From what I’ve read, most of the popular payments apps – Venmo, PayPal Mobile Cash, Zelle, Cash App, Apple Pay, Google Pay – do all of these things just fine. Some apps are better than others when it comes to preventing simple human mistakes, like a typo in the recipient’s info or the amount. They provide a link you can share or a QR code you can scan, for example. However, it’s worth noting that in all cases, the transaction is final. If you make a mistake, you’re at the mercy of the recipient to give it back. (Apple Pay and Google Pay payments can be rescinded if the recipient has accepted the payment yet.)
As you might have surmised, privacy is where these apps differ most – but not as much as you might hope. This article has a really good breakdown of all the details, but essentially, you should assume in most cases that whoever runs/owns the service has full knowledge of your transaction details. That doesn’t necessarily mean that they’re doing something nefarious with it – for instance, they’re surely using this data to detect and prevent fraud. But in many cases that info is likely shared with one or more third parties for “marketing purposes”. As the old saying goes, three people can keep a secret so long as two of them are dead. Okay, that’s a little dark, but the point is that the more people (companies) that have the info, the more likely the info will be used in a way you’d rather it wasn’t.
I’m an admitted Apple fan, but Apple Pay seems to be the most private of the bunch by far. Apple’s business model doesn’t require monetizing your personal data – and they’ve come out strongly in favor of privacy.
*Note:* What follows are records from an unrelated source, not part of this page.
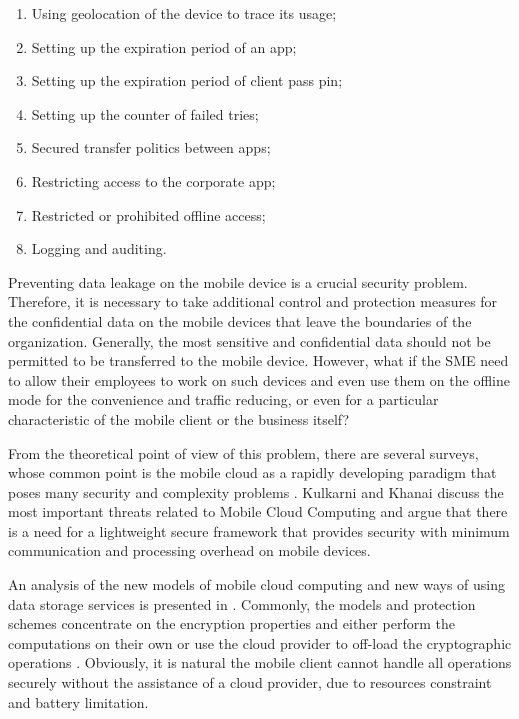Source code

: \begin{enumerate}
	\item Using geolocation of the device to trace its usage;
	\item Setting up the expiration period of an app;
	\item Setting up the expiration period of client pass pin;
	\item Setting up the counter of failed tries;
	\item Secured transfer politics between apps;
	\item Restricting access to the corporate app;
	\item Restricted or prohibited offline access;
	\item Logging and auditing.
\end{enumerate}

Preventing data leakage on the mobile device is a crucial security problem. Therefore, it is necessary to take additional control and protection measures for the confidential data on the mobile devices that leave the boundaries of the organization. Generally, the most sensitive and confidential data should not be permitted to be transferred to the mobile device. However, what if the SME need to allow their employees to work on such devices and even use them on the offline mode for the convenience and traffic reducing, or even for a particular characteristic of the mobile client or the business itself?

From the theoretical point of view of this problem, there are several surveys, whose common point is the mobile cloud as a rapidly developing paradigm that poses many security and complexity problems \cite{khan2013towards, yovel2014, khan2014survey, khan2015cloud, mayrhofer2015architecture, chang2015design, xia2015tinman, kulkarni2015addressing, shila2016amcloud, heydari2016efficient}. Kulkarni and Khanai \cite{kulkarni2015addressing} discuss the most important threats related to Mobile Cloud Computing and argue that there is a need for a lightweight secure framework that provides security with minimum communication and processing overhead on mobile devices. 

An analysis of the new models of mobile cloud computing and new ways of using data storage services is presented in \cite{khan2015cloud, khan2013towards, mayrhofer2015architecture, chang2015design}. Commonly, the models and protection schemes concentrate on the encryption properties and either perform the computations on their own \cite{zhao2010trusted, yang2011provable} or use the cloud provider to off-load the cryptographic operations \cite{itani2010energy, ren2011lightweight}. Obviously, it is natural the mobile client cannot handle all operations securely without the assistance of a cloud provider, due to resources constraint and battery limitation.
Apple Pay has several cool privacy features that can make using it even more private than a regular credit card (though nothing is as private a cold hard cash). Google and Facebook are ad companies – they want to know as much about you as possible, and few things provide more insight than how and where you spend your money. And according to the already referenced article and this one from Consumer Reports, most of the other apps are monetizing that data one way or another, too.
Venmo is Exceptional (Not in a Good Way)
Venmo has a special problem, though. Venmo is the only payment app that is primarily a “social” app. That’s shorthand for “share as much info as possible, with as many people as possible”. If you weren’t already aware, all Venmo transactions are public by default. According to Venmo, this is a feature, not a bug. That might come as an unwelcome surprise to the third of millennials who have used Venmo to pay for drugs.
Your Venmo friends list is also public by default. (See update below.) That list may be quiet a bit larger than just the list of people you’ve exchanged money with. If you gave Venmo access to your contact list or linked it up with Facebook, that list could be huge. And available to anyone on the planet. Buzzfeed recently used this “feature” to find Joe Biden’s Venmo account, along with members of his staff, members of Congress, and even their families… and of course, all of their contacts, too. Your social graph can tell an awful lot about you.
[UPDATE: Venmo, bowing to pressure on this issue, has removed the global public feed for transactions.]
Making Venmo Less Public
I would argue that you can’t make an app like Venmo be “private”. Not possible. But if you insist on using it, you can make it more private. EFF has a great guide here with pictures, but here’s the short version:
- Tap Settings (three lines at the top right, the “hamburger button“)
- Select Privacy, then set your “Default Privacy Settings” option to Private
- Then below that, select Past Transactions
- Select Change All to Private and confirm the change
- Back up to the Privacy settings, select Friends List
- Set your friends list to “private”
- Turn off “Appear in other users’ friends lists
- Back to the top level of the Settings, find “Friends & Social”
- From there, unlink Facebook and turn off Facebook Friends and Phone Contacts, if possible.
You can adapt these to your specific needs, of course, but those setting will give you the most privacy. If that’s not enough, I would use Apple Pay Cash if you can, but that only works with other Apple people. I personally use Zelle and PayPal in those situations. They’re not great in terms of privacy, but better than Venmo.